Homework: Financial Problem

We, Executives of the F & H company, are reviewing complaints from the investors about the company's slow growth of profits and dividends.

Unlike those doubters, we have confidence in the long-run demand for mechanical encabulators, despite competing digital products. We are, therefore, determined to invest to maintain our share of the overall encabulator market.

F&H has a rigorous CAPEX approval process, and we are confident of returns around 8% on investment. That's a far better return than F&H earns on its cash holdings. The CFO went on to explain that F&H invested excess cash in short-term U.S. government securities, which are almost entirely risk-free but offered only a 4% rate of return.

Answer the following questions in detail, provide examples whenever applicable, support your argument with citing peer-reviewed sources.
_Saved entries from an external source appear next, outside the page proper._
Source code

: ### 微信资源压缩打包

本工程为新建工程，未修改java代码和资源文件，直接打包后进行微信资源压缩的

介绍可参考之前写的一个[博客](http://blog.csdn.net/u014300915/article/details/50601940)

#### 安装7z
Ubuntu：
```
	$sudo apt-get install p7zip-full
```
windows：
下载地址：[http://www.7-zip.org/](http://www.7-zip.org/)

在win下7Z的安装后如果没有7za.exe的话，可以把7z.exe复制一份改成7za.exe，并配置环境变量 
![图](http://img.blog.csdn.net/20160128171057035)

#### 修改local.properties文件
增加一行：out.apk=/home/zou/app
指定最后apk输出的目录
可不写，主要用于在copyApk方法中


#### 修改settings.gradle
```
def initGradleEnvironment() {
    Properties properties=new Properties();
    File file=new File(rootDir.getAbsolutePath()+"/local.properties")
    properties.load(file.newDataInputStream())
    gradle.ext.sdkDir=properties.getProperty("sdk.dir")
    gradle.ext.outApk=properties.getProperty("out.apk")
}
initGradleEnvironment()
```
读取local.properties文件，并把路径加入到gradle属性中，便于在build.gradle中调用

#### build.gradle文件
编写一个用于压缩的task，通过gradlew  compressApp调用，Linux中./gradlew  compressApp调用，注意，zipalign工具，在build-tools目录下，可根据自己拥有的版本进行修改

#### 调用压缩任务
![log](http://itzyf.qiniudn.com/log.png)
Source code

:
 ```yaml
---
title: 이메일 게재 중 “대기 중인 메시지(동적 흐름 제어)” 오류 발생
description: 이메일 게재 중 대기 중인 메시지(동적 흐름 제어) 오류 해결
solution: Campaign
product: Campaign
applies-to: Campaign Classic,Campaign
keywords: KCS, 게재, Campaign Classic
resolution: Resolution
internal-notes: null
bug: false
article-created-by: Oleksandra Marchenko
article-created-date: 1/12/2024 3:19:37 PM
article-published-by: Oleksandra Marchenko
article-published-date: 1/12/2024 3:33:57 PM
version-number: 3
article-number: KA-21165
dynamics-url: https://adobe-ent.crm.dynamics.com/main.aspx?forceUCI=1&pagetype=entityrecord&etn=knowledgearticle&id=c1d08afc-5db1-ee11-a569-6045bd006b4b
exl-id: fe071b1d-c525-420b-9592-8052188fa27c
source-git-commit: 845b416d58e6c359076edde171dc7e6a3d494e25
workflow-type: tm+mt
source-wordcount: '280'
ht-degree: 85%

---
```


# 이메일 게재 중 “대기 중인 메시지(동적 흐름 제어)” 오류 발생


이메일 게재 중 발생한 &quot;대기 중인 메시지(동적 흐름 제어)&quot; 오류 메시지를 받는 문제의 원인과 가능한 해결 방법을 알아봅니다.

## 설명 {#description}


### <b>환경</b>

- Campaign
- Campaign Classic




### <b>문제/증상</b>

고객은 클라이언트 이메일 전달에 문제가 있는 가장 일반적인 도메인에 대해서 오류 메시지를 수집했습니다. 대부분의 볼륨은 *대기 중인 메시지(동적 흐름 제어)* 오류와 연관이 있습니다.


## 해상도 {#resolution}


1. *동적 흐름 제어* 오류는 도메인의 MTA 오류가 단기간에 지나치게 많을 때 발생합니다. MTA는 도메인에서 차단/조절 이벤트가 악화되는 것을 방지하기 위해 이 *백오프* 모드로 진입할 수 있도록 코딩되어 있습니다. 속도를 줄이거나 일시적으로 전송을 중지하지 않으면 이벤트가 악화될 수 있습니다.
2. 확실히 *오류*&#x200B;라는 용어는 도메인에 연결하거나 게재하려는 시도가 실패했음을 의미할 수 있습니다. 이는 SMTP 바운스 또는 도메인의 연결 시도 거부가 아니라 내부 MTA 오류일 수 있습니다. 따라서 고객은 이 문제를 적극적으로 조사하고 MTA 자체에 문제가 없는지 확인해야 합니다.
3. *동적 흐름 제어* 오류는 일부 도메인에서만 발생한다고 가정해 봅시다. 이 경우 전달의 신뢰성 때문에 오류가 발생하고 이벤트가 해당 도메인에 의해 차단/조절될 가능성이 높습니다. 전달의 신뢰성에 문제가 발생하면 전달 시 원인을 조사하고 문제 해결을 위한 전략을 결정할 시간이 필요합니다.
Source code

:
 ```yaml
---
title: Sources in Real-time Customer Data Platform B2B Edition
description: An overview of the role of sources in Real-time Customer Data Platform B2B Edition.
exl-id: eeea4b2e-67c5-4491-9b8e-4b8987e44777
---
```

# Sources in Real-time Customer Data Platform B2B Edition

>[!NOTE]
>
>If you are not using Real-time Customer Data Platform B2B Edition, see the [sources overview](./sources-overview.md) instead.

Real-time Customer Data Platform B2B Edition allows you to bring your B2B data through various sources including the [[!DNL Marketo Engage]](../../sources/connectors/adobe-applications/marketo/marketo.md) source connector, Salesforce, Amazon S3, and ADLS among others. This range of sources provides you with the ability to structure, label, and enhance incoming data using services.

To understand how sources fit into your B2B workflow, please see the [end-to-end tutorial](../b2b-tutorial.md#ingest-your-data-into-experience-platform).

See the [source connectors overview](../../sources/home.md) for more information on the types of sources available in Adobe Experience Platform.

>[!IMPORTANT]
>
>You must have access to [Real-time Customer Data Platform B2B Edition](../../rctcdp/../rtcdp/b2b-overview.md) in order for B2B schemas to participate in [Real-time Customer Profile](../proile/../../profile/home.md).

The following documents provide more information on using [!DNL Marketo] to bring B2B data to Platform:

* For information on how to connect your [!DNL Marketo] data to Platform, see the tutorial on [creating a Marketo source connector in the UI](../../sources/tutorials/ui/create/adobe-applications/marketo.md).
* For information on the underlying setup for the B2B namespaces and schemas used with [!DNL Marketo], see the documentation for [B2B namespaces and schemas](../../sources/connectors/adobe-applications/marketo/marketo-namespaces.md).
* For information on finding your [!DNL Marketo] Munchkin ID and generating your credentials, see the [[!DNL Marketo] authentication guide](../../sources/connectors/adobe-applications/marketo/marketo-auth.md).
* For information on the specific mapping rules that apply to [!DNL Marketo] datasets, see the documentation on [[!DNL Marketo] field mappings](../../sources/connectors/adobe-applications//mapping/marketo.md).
1) Is a forecasted 8% return in the encabulator business necessarily better than a 4% safe return on short-term U.S. government securities? Justify why or why not?

2) Is F&H's opportunity cost of capital 4%?

3) How in principle should the CFO determine the cost of capital?

Format your homework according to the following formatting requirements:

(1) The answer should be typed, double spaced, using Times New Roman font (size 12), with one-inch margins on all sides.

(2) The response also includes a cover page containing the title of the homework, the student's name, the course title, and the date. The cover page is not included in the required page length.

(3) Also include a reference page. The Citations and references should follow APA format. The reference page is not included in the required page length.